[PROBLEM TO SOLVE] Copied exactly and without pictures, the lines from the beginning of the entries through the one that holds "For stronger protection" should form the entire reply.
[RECORDS TO PROCESS]
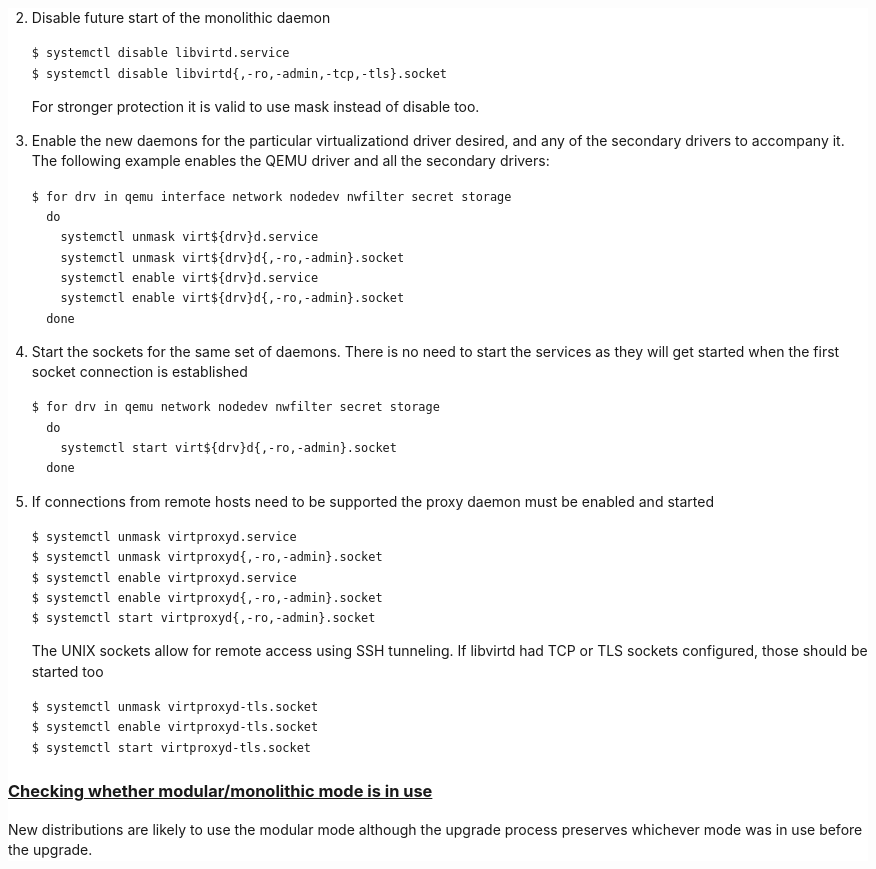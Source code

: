 2. Disable future start of the monolithic daemon

   ```
   $ systemctl disable libvirtd.service
   $ systemctl disable libvirtd{,-ro,-admin,-tcp,-tls}.socket
   ```

   For stronger protection it is valid to use mask instead of disable too.

3. Enable the new daemons for the particular virtualizationd driver desired, and any of the secondary drivers to accompany it. The following example enables the QEMU driver and all the secondary drivers:

   ```
   $ for drv in qemu interface network nodedev nwfilter secret storage
     do
       systemctl unmask virt${drv}d.service
       systemctl unmask virt${drv}d{,-ro,-admin}.socket
       systemctl enable virt${drv}d.service
       systemctl enable virt${drv}d{,-ro,-admin}.socket
     done
   ```

4. Start the sockets for the same set of daemons. There is no need to start the services as they will get started when the first socket connection is established

   ```
   $ for drv in qemu network nodedev nwfilter secret storage
     do
       systemctl start virt${drv}d{,-ro,-admin}.socket
     done
   ```

5. If connections from remote hosts need to be supported the proxy daemon must be enabled and started

   ```
   $ systemctl unmask virtproxyd.service
   $ systemctl unmask virtproxyd{,-ro,-admin}.socket
   $ systemctl enable virtproxyd.service
   $ systemctl enable virtproxyd{,-ro,-admin}.socket
   $ systemctl start virtproxyd{,-ro,-admin}.socket
   ```

   The UNIX sockets allow for remote access using SSH tunneling. If libvirtd had TCP or TLS sockets configured, those should be started too

   ```
   $ systemctl unmask virtproxyd-tls.socket
   $ systemctl enable virtproxyd-tls.socket
   $ systemctl start virtproxyd-tls.socket
   ```

### [Checking whether modular/monolithic mode is in use](https://libvirt.org/daemons.html#id11)

New distributions are likely to use the modular mode although the upgrade process preserves whichever mode was in use before the upgrade.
[/RECORDS TO PROCESS]
[RESPONSE AREA]
Source code

: 2. Disable future start of the monolithic daemon

   ```
   $ systemctl disable libvirtd.service
   $ systemctl disable libvirtd{,-ro,-admin,-tcp,-tls}.socket
   ```

   For stronger protection it is valid to use mask instead of disable too.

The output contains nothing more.